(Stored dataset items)
^^^^^^^^

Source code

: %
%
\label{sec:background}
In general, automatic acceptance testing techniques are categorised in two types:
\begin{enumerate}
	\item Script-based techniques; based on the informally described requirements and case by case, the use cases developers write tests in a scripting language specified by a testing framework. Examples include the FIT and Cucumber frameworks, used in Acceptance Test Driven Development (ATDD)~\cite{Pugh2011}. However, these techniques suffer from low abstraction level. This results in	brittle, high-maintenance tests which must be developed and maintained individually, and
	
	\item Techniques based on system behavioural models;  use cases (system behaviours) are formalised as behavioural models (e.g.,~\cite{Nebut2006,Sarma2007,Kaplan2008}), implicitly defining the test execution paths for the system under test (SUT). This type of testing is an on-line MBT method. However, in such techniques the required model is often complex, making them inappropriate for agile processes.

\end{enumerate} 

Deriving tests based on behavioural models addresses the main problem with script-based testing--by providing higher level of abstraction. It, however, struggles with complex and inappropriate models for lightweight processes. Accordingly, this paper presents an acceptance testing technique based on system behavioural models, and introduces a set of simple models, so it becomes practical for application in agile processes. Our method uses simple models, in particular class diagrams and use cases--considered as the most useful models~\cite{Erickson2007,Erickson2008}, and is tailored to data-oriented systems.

^^^^^^^^

### Task details
Copy every record above exactly as it appears.

### Result of the task
Source code

: %
%
\label{sec:background}
In general, automatic acceptance testing techniques are categorised in two types:
\begin{enumerate}
	\item Script-based techniques; based on the informally described requirements and case by case, the use cases developers write tests in a scripting language specified by a testing framework. Examples include the FIT and Cucumber frameworks, used in Acceptance Test Driven Development (ATDD)~\cite{Pugh2011}. However, these techniques suffer from low abstraction level. This results in	brittle, high-maintenance tests which must be developed and maintained individually, and
	
	\item Techniques based on system behavioural models;  use cases (system behaviours) are formalised as behavioural models (e.g.,~\cite{Nebut2006,Sarma2007,Kaplan2008}), implicitly defining the test execution paths for the system under test (SUT). This type of testing is an on-line MBT method. However, in such techniques the required model is often complex, making them inappropriate for agile processes.

\end{enumerate} 

Deriving tests based on behavioural models addresses the main problem with script-based testing--by providing higher level of abstraction. It, however, struggles with complex and inappropriate models for lightweight processes. Accordingly, this paper presents an acceptance testing technique based on system behavioural models, and introduces a set of simple models, so it becomes practical for application in agile processes. Our method uses simple models, in particular class diagrams and use cases--considered as the most useful models~\cite{Erickson2007,Erickson2008}, and is tailored to data-oriented systems.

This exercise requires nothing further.